朝陽突然就覺得寂寞了,一個個的都走了,就只有自己守在家裏。
那他可想多了,元旦前,市政給這邊重新規劃了公交路線。幾萬人的大廠子,一趟公交哪裏夠?周一到周六,是一個小時一班車,到了周末,是半個小時一班車。如今路況不錯,坐車四十分鐘就能到家。
這可方便了孩子了,丹陽驕陽,一到周末就准回家。
姐倆做公交,時間上很寬裕。
元旦了,工會給大家新年購物券,而許強呢,則拉着韓秋菊:「走吧!既然不放心,咱們今兒就去把婚結了。」得到廠里的工會開證明材料。
過了元旦,他勉強算是二十歲了。如今的結婚登記,沒想像的那麼嚴。
韓秋菊甩開他:「你確定要結婚?」
「只有結婚了,你能放心,我也才能放心不是?」徐強呵呵的笑着,「怎麼?後悔了?」
韓秋菊滿腹狐疑:「行!那你去開證明吧。」
許強還真扭身就去:「你在這裏等着,可別瞎跑。」
工會上班的都是許強的熟人,他蹭進來,嚷着:「給我幾頁紙,寫個東西。」
這會子工會正忙着呢,以為又要出門買啥東西來開介紹信的。直接把辦公用紙給遞過去:「不許浪費,不許帶出去。」
知道知道!
許強拿了紙,摸到角落裏去,刷刷刷自己寫了一個結婚證明材料。工會的印章就在一邊的牆上掛着呢。他『哈哈』的吹了兩口氣,就蓋上大印了。

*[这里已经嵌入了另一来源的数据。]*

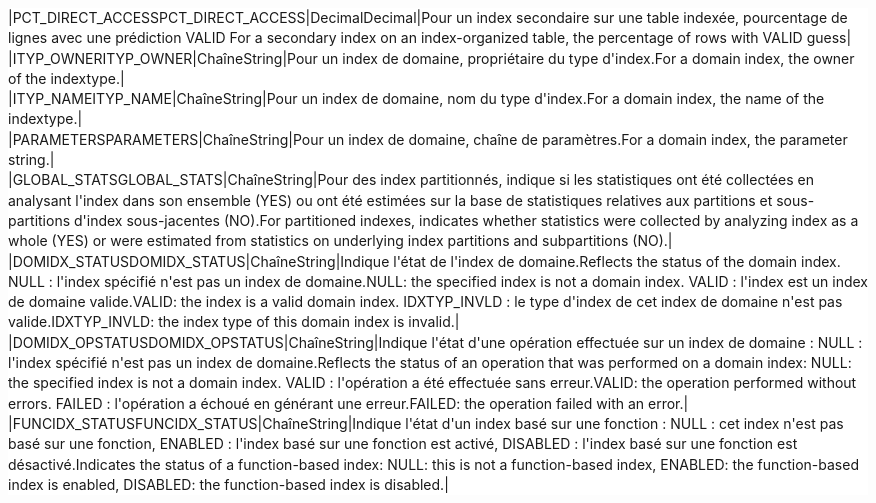 |<span data-ttu-id="3e4be-289">PCT_DIRECT_ACCESS</span><span class="sxs-lookup"><span data-stu-id="3e4be-289">PCT_DIRECT_ACCESS</span></span>|<span data-ttu-id="3e4be-290">Decimal</span><span class="sxs-lookup"><span data-stu-id="3e4be-290">Decimal</span></span>|<span data-ttu-id="3e4be-291">Pour un index secondaire sur une table indexée, pourcentage de lignes avec une prédiction VALID </span><span class="sxs-lookup"><span data-stu-id="3e4be-291">For a secondary index on an index-organized table, the percentage of rows with VALID guess</span></span>|  
|<span data-ttu-id="3e4be-292">ITYP_OWNER</span><span class="sxs-lookup"><span data-stu-id="3e4be-292">ITYP_OWNER</span></span>|<span data-ttu-id="3e4be-293">Chaîne</span><span class="sxs-lookup"><span data-stu-id="3e4be-293">String</span></span>|<span data-ttu-id="3e4be-294">Pour un index de domaine, propriétaire du type d'index.</span><span class="sxs-lookup"><span data-stu-id="3e4be-294">For a domain index, the owner of the indextype.</span></span>|  
|<span data-ttu-id="3e4be-295">ITYP_NAME</span><span class="sxs-lookup"><span data-stu-id="3e4be-295">ITYP_NAME</span></span>|<span data-ttu-id="3e4be-296">Chaîne</span><span class="sxs-lookup"><span data-stu-id="3e4be-296">String</span></span>|<span data-ttu-id="3e4be-297">Pour un index de domaine, nom du type d'index.</span><span class="sxs-lookup"><span data-stu-id="3e4be-297">For a domain index, the name of the indextype.</span></span>|  
|<span data-ttu-id="3e4be-298">PARAMETERS</span><span class="sxs-lookup"><span data-stu-id="3e4be-298">PARAMETERS</span></span>|<span data-ttu-id="3e4be-299">Chaîne</span><span class="sxs-lookup"><span data-stu-id="3e4be-299">String</span></span>|<span data-ttu-id="3e4be-300">Pour un index de domaine, chaîne de paramètres.</span><span class="sxs-lookup"><span data-stu-id="3e4be-300">For a domain index, the parameter string.</span></span>|  
|<span data-ttu-id="3e4be-301">GLOBAL_STATS</span><span class="sxs-lookup"><span data-stu-id="3e4be-301">GLOBAL_STATS</span></span>|<span data-ttu-id="3e4be-302">Chaîne</span><span class="sxs-lookup"><span data-stu-id="3e4be-302">String</span></span>|<span data-ttu-id="3e4be-303">Pour des index partitionnés, indique si les statistiques ont été collectées en analysant l'index dans son ensemble (YES) ou ont été estimées sur la base de statistiques relatives aux partitions et sous-partitions d'index sous-jacentes (NO).</span><span class="sxs-lookup"><span data-stu-id="3e4be-303">For partitioned indexes, indicates whether statistics were collected by analyzing index as a whole (YES) or were estimated from statistics on underlying index partitions and subpartitions (NO).</span></span>|  
|<span data-ttu-id="3e4be-304">DOMIDX_STATUS</span><span class="sxs-lookup"><span data-stu-id="3e4be-304">DOMIDX_STATUS</span></span>|<span data-ttu-id="3e4be-305">Chaîne</span><span class="sxs-lookup"><span data-stu-id="3e4be-305">String</span></span>|<span data-ttu-id="3e4be-306">Indique l'état de l'index de domaine.</span><span class="sxs-lookup"><span data-stu-id="3e4be-306">Reflects the status of the domain index.</span></span> <span data-ttu-id="3e4be-307">NULL : l'index spécifié n'est pas un index de domaine.</span><span class="sxs-lookup"><span data-stu-id="3e4be-307">NULL: the specified index is not a domain index.</span></span> <span data-ttu-id="3e4be-308">VALID : l'index est un index de domaine valide.</span><span class="sxs-lookup"><span data-stu-id="3e4be-308">VALID: the index is a valid domain index.</span></span> <span data-ttu-id="3e4be-309">IDXTYP_INVLD : le type d'index de cet index de domaine n'est pas valide.</span><span class="sxs-lookup"><span data-stu-id="3e4be-309">IDXTYP_INVLD: the index type of this domain index is invalid.</span></span>|  
|<span data-ttu-id="3e4be-310">DOMIDX_OPSTATUS</span><span class="sxs-lookup"><span data-stu-id="3e4be-310">DOMIDX_OPSTATUS</span></span>|<span data-ttu-id="3e4be-311">Chaîne</span><span class="sxs-lookup"><span data-stu-id="3e4be-311">String</span></span>|<span data-ttu-id="3e4be-312">Indique l'état d'une opération effectuée sur un index de domaine : NULL : l'index spécifié n'est pas un index de domaine.</span><span class="sxs-lookup"><span data-stu-id="3e4be-312">Reflects the status of an operation that was performed on a domain index: NULL: the specified index is not a domain index.</span></span> <span data-ttu-id="3e4be-313">VALID : l'opération a été effectuée sans erreur.</span><span class="sxs-lookup"><span data-stu-id="3e4be-313">VALID: the operation performed without errors.</span></span> <span data-ttu-id="3e4be-314">FAILED : l'opération a échoué en générant une erreur.</span><span class="sxs-lookup"><span data-stu-id="3e4be-314">FAILED: the operation failed with an error.</span></span>|  
|<span data-ttu-id="3e4be-315">FUNCIDX_STATUS</span><span class="sxs-lookup"><span data-stu-id="3e4be-315">FUNCIDX_STATUS</span></span>|<span data-ttu-id="3e4be-316">Chaîne</span><span class="sxs-lookup"><span data-stu-id="3e4be-316">String</span></span>|<span data-ttu-id="3e4be-317">Indique l'état d'un index basé sur une fonction : NULL : cet index n'est pas basé sur une fonction, ENABLED : l'index basé sur une fonction est activé, DISABLED : l'index basé sur une fonction est désactivé.</span><span class="sxs-lookup"><span data-stu-id="3e4be-317">Indicates the status of a function-based index: NULL: this is not a function-based index, ENABLED: the function-based index is enabled, DISABLED: the function-based index is disabled.</span></span>|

進進出出的人,也不知道他幹啥。他把證明摺疊好,然後拿出去,韓秋菊果然驚疑不定的等着。
許強將證明遞過去:「這下信了吧。」
韓秋菊沉默了,看向許強的目光有些怪異:「你真想好了?」
許強又恢復吊兒郎當的樣子:「那你說我有啥辦法呢?當日你說我把你的衣服撕破了,好傢夥,後來非又得叫我承認你是我的未婚妻。咱倆這麼往一塊一湊,哈哈你現在去聽聽去,大家都是怎麼說的?都說我把你這麼着那麼着的,咱倆早就那個你懂得吧。但其實,我把你怎麼着了?壓根就沒碰你!可這惡名擔上了,我這不跟你結婚,以後想找個合適的對象都難了。那乾脆就湊活吧。你不相信我,也對!決定跟你結婚,先,得是你能有辦法自己轉成正式職工,這以後成家,我的經濟壓力就小了。其次,就是你不清不楚的跟我要一百塊錢。我還不得不給你!我一想,反正是要給你的,不如把這當聘禮,直接給你算了。媳婦娶進門,這一百塊錢也沒白個你,自己的媳婦花,肉還是爛在鍋里。最後呢,也是因為這一年我被你手裏攥着的東西壓的喘不過氣來。我尋思,這把婚結了,那東西它就是廢紙一張了。有這幾條好處在這裏擺着,我為啥不跟你結婚呢?反正你也是個黃花大閨女,說真心話,長的也還不錯。前凸後翹要胸有胸要屁股有屁股,我又不吃虧」
「王八蛋!」韓秋菊咬牙切齒,顫抖着嘴唇,第一次認真的去想:真要嫁給這麼一個東西嗎?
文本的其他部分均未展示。